(The input):
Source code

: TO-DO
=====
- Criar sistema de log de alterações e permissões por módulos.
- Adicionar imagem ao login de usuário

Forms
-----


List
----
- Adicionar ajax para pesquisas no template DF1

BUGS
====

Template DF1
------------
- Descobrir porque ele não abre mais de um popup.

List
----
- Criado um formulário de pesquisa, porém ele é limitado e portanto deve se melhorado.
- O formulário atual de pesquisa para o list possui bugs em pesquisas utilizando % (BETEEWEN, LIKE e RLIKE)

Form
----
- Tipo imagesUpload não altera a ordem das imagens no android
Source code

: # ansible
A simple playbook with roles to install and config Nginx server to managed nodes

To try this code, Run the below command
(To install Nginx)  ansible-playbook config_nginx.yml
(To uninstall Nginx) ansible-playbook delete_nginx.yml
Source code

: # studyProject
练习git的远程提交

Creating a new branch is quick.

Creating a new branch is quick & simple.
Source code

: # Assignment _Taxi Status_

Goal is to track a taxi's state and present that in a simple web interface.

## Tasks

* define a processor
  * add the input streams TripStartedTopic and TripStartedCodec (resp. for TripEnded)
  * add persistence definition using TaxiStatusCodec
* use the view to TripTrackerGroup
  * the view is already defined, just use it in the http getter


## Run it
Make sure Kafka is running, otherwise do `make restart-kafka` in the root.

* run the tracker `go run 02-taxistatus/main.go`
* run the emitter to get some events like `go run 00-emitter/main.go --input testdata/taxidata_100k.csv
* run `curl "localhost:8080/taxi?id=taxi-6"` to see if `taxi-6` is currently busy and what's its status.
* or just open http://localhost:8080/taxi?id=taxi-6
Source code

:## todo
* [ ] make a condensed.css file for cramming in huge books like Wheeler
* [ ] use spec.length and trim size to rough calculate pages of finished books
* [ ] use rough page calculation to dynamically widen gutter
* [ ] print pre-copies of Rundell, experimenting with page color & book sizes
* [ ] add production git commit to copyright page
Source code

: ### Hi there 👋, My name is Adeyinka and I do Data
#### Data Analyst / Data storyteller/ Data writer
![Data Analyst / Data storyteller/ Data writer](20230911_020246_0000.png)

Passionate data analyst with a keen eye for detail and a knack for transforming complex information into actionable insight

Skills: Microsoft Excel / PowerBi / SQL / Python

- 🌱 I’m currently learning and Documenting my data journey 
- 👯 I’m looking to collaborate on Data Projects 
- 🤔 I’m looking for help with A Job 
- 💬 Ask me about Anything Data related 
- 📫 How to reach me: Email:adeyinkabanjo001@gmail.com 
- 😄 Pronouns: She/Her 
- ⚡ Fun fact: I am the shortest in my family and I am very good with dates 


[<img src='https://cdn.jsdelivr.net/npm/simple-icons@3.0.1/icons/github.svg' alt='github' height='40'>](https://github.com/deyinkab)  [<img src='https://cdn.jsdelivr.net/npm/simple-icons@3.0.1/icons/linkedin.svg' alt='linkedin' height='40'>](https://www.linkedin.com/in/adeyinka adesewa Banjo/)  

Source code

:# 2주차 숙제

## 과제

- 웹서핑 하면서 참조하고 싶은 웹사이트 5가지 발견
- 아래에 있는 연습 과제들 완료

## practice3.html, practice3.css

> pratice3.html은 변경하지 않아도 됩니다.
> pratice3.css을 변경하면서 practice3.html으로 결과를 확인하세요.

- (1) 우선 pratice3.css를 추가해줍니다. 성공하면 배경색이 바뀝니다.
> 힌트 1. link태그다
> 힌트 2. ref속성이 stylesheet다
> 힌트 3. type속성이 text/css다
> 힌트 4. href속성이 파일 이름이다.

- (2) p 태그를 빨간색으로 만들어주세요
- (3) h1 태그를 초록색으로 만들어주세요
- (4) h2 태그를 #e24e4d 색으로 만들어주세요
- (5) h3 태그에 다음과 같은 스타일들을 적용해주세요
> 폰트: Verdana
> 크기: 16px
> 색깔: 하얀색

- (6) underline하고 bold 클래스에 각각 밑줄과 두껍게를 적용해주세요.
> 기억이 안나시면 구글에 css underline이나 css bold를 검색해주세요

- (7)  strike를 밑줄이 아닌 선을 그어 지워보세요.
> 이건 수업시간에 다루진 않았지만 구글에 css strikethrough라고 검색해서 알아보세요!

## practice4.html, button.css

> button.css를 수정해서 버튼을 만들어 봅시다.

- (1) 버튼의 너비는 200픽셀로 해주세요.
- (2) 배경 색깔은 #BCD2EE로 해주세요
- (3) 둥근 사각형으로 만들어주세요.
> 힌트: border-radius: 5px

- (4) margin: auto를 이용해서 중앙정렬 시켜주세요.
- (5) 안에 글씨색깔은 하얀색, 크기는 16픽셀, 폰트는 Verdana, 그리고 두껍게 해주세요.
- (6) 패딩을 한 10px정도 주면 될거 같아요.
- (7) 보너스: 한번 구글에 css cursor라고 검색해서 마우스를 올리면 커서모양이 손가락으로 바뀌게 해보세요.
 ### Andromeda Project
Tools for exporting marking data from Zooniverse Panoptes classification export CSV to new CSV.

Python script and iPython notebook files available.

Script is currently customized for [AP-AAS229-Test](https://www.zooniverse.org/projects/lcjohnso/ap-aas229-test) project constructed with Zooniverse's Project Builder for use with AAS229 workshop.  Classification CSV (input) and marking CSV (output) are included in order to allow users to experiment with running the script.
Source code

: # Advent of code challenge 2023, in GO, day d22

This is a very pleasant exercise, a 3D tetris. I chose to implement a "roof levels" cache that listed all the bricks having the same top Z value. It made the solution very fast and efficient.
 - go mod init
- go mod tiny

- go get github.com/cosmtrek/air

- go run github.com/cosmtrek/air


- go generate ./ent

(Task prompt): What lines of the data include the word "Adicionar"? Copy each of them.

(Answer space):
- Adicionar imagem ao login de usuário
- Adicionar ajax para pesquisas no template DF1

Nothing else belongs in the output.